Design of a Phase 3, Multicenter, Randomized, Open-label Study of Nipocalimab or IVIG and Prednisone in Pregnancies at Risk for Fetal and Neonatal Alloimmune Thrombocytopenia.
Academic Article
Overview
abstract
OBJECTIVE: Nipocalimab, a neonatal Fc receptor blocker, showed evidence of efficacy and safety in preventing or delaying fetal anemia in a phase 2 study of early-onset severe hemolytic disease of the fetus and newborn, demonstrating potential for treatment of other maternal immunoglobulin G alloantibody-mediated fetal diseases. The phase 3 FREESIA-3 study aims to evaluate the efficacy and safety of nipocalimab or intravenous immunoglobulin (IVIG) with prednisone in pregnancies with a previous occurrence of fetal and neonatal alloimmune thrombocytopenia (FNAIT) with or without intracranial hemorrhage or severe fetal/neonatal bleeding (high-risk or standard-risk, respectively). STUDY DESIGN: FREESIA-3 is a phase 3, open-label, randomized, multicenter study in pregnant individuals at risk for FNAIT. Participants are randomized 4:1 to receive either weekly 45 mg/kg intravenous nipocalimab or weekly IVIG with prednisone starting at 13-18 weeks gestational age (standard-risk) or 12 weeks gestational age (high-risk) until delivery. During treatment, pregnant participants will receive ultrasound monitoring every 2 weeks for fetal bleeding, growth, and development. Postnatal follow up is 24 weeks for maternal participants and 104 weeks for neonates/infants. RESULTS: The primary endpoint is an adverse outcome of death or adjudicated severe bleeding in utero up to 1 week post-birth, or platelet count at birth of <30 × 109/L in a fetus/neonate. Secondary endpoints include fetal/neonatal death, neonatal platelet count at birth, nadir neonatal platelet count over 1 week post-birth, neonate requiring platelet transfusion(s), adjudicated fetal and neonatal bleeding up to 1 week post-birth, neonate receiving IVIG for thrombocytopenia, safety in maternal participants and neonates/infants, and immunogenicity of nipocalimab.
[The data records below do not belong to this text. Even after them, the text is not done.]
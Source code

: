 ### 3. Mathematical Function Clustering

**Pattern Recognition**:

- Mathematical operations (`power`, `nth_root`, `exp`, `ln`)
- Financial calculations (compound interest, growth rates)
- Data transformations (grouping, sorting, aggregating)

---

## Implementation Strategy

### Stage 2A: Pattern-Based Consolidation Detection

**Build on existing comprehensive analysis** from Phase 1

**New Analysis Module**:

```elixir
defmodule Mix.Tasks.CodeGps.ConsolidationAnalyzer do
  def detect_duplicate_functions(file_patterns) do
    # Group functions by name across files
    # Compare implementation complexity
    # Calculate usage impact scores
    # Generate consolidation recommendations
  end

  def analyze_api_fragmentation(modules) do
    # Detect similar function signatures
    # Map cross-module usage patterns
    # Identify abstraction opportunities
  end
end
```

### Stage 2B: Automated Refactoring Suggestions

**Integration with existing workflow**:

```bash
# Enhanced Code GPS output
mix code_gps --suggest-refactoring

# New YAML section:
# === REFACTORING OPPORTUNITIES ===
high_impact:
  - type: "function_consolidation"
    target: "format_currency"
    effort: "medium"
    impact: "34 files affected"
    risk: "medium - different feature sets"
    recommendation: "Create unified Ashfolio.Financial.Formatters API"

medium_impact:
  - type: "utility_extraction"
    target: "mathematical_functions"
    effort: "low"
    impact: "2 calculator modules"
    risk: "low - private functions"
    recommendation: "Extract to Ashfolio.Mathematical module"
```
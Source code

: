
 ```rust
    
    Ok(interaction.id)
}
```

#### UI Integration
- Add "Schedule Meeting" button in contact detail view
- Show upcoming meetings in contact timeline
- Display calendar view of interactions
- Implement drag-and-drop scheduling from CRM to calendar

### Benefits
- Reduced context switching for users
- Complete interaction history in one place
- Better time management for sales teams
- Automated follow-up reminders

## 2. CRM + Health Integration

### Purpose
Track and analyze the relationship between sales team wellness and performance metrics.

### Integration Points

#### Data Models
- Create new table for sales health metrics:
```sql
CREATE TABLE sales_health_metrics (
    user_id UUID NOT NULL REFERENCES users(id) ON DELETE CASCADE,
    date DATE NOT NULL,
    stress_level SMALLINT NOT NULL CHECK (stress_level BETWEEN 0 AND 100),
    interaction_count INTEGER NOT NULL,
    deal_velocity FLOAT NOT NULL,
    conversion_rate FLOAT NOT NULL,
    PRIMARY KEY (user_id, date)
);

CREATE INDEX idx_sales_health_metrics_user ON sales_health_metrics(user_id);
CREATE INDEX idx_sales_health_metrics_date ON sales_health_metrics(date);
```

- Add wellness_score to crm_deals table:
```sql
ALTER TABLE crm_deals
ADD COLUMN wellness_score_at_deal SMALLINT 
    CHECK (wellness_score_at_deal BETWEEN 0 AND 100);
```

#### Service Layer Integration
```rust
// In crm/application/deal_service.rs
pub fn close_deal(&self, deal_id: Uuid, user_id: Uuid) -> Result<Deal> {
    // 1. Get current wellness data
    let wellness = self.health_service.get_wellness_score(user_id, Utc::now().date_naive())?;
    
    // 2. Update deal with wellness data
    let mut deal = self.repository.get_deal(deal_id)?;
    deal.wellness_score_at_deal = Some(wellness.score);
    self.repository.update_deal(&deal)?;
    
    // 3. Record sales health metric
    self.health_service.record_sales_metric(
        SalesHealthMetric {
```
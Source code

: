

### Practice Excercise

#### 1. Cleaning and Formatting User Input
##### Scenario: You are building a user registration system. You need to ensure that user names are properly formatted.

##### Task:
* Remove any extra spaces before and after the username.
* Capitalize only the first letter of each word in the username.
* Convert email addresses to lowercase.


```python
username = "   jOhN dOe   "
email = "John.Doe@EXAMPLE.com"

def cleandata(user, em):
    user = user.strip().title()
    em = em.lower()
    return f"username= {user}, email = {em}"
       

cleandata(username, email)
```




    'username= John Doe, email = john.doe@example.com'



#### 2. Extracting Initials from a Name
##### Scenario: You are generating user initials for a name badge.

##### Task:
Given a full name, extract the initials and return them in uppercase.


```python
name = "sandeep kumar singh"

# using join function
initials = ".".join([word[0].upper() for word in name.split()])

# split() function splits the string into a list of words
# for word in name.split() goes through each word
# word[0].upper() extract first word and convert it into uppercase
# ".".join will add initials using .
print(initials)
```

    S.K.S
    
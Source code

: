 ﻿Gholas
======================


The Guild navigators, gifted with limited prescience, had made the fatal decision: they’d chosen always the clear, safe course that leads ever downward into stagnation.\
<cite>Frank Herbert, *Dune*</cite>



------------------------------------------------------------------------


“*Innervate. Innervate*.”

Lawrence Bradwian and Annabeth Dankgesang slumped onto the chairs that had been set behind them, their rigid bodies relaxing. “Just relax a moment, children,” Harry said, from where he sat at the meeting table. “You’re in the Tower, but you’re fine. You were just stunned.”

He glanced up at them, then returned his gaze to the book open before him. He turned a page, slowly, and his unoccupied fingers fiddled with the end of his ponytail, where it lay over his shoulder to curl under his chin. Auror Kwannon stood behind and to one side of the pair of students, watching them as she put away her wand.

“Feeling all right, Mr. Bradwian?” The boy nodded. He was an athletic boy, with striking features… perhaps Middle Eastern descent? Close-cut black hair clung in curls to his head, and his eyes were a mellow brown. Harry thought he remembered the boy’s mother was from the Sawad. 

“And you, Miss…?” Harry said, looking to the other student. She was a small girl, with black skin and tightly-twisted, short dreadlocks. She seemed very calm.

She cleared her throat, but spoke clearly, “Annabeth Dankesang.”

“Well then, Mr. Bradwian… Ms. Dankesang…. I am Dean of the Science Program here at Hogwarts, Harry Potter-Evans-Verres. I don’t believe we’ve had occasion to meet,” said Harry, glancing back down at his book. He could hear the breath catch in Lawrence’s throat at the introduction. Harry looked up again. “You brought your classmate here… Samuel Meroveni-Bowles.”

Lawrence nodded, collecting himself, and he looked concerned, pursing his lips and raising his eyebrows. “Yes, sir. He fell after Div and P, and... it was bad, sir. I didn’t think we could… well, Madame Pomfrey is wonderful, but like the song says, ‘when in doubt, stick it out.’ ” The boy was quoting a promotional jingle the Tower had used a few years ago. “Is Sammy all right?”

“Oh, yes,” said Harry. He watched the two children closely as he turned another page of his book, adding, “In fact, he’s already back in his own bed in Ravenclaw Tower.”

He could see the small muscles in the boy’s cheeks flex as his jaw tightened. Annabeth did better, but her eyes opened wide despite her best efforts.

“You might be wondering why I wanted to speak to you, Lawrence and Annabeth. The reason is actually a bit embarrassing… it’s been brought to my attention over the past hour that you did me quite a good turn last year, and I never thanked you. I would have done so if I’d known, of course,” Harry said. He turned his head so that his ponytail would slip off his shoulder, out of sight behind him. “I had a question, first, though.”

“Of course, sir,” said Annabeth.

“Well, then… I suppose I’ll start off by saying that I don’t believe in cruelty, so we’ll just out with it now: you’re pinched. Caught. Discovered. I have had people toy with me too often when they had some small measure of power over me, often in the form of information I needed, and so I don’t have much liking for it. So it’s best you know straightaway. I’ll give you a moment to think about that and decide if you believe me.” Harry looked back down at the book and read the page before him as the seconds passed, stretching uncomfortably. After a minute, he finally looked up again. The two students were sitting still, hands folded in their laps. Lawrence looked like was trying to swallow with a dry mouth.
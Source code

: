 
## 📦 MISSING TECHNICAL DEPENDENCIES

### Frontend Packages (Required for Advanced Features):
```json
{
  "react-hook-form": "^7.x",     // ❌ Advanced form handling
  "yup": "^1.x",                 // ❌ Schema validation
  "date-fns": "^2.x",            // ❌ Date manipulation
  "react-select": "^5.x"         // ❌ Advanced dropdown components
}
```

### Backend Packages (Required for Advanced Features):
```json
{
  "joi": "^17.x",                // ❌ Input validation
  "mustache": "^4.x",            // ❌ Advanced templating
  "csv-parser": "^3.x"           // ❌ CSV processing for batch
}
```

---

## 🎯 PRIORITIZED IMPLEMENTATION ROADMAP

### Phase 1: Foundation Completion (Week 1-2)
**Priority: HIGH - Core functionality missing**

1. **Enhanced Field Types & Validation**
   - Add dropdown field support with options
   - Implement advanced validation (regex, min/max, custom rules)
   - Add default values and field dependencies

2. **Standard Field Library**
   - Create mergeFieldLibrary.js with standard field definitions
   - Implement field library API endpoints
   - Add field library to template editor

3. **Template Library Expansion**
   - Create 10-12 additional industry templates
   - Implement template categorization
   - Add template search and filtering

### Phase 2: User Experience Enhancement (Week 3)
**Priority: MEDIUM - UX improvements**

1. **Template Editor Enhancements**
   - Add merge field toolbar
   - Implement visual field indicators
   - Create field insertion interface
Exploratory endpoints include patient- and caregiver-reported outcome assessments and nipocalimab pharmacokinetics and pharmacodynamics. Conclusion: FREESIA-3, an open-label, multicenter, randomized, phase 3 study, will evaluate the efficacy and safety of nipocalimab in both standard-risk and high-risk pregnancies for FNAIT.